- **Exercise**
Leave the pictures aside. Retype exactly the lines from the top of the data below through the one holding "When we try".

- **Listed entries**
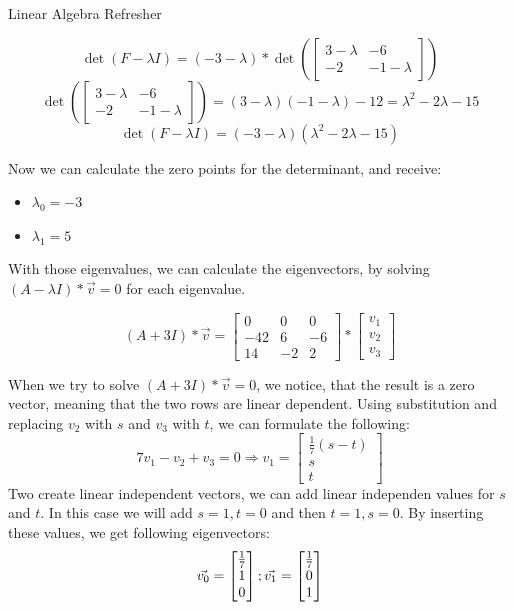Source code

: \documentclass[
	english,
        solution=true
	]{tudaexercise}
\begin{document}
\begin{task}[points=28]{Linear Algebra Refresher}
\begin{subtask} [points=5,title=Matrix Decomposition]
\begin{solution}
    \[\det(F-\lambda I)=(-3-\lambda)*\det(\begin{bmatrix}
        3-\lambda & -6 \\ -2 & -1-\lambda
    \end{bmatrix})\]
    \[\det(\begin{bmatrix}
        3-\lambda & -6 \\ -2 & -1-\lambda
    \end{bmatrix})=(3-\lambda)(-1-\lambda)-12=\lambda^2-2\lambda-15\]
    \[\det(F-\lambda I)=(-3-\lambda)(\lambda^2-2\lambda-15)\]

Now we can calculate the zero points for the determinant, and receive:
\begin{itemize}
    \item $\lambda_0=-3$
    \item $\lambda_1=5$
\end{itemize}

With those eigenvalues, we can calculate the eigenvectors, by solving $(A-\lambda I)*\vec{v}=0$ for each eigenvalue.

\[(A+3I)*\vec{v} = \begin{bmatrix}
        0 & 0 & 0 \\ -42 & 6 & -6 \\ 14 & -2 & 2
    \end{bmatrix}*\begin{bmatrix}
        v_1 \\v_2 \\v_3
    \end{bmatrix}\]

    When we try to solve $(A+3I)*\vec{v}=0$, we notice, that the result is a zero vector, meaning that the two rows are linear dependent.
    Using substitution and replacing $v_2$ with $s$ and $v_3$ with $t$, we can formulate the following:
    \[7v_1-v_2+v_3=0 \Rightarrow v_1=\begin{bmatrix}
        \frac{1}{7}(s-t) \\ s \\ t
    \end{bmatrix}\]
    Two create linear independent vectors, we can add linear independen values for $s$ and $t$. In this case we will add $s=1, t=0$ and then $t=1, s=0$. By inserting these values, we get following eigenvectors:
    \[\vec{v_0}=\begin{bmatrix}
        \frac{1}{7} \\ 1 \\ 0
    \end{bmatrix}; \vec{v_1}=\begin{bmatrix}
        \-\frac{1}{7} \\ 0 \\ 1
    \end{bmatrix}\]


\end{solution}
\end{subtask}
\end{task}
\end{document}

- **Response**
Source code

: \documentclass[
	english,
        solution=true
	]{tudaexercise}
\begin{document}
\begin{task}[points=28]{Linear Algebra Refresher}
\begin{subtask} [points=5,title=Matrix Decomposition]
\begin{solution}
    \[\det(F-\lambda I)=(-3-\lambda)*\det(\begin{bmatrix}
        3-\lambda & -6 \\ -2 & -1-\lambda
    \end{bmatrix})\]
    \[\det(\begin{bmatrix}
        3-\lambda & -6 \\ -2 & -1-\lambda
    \end{bmatrix})=(3-\lambda)(-1-\lambda)-12=\lambda^2-2\lambda-15\]
    \[\det(F-\lambda I)=(-3-\lambda)(\lambda^2-2\lambda-15)\]

Now we can calculate the zero points for the determinant, and receive:
\begin{itemize}
    \item $\lambda_0=-3$
    \item $\lambda_1=5$
\end{itemize}

With those eigenvalues, we can calculate the eigenvectors, by solving $(A-\lambda I)*\vec{v}=0$ for each eigenvalue.

\[(A+3I)*\vec{v} = \begin{bmatrix}
        0 & 0 & 0 \\ -42 & 6 & -6 \\ 14 & -2 & 2
    \end{bmatrix}*\begin{bmatrix}
        v_1 \\v_2 \\v_3
    \end{bmatrix}\]

    When we try to solve $(A+3I)*\vec{v}=0$, we notice, that the result is a zero vector, meaning that the two rows are linear dependent.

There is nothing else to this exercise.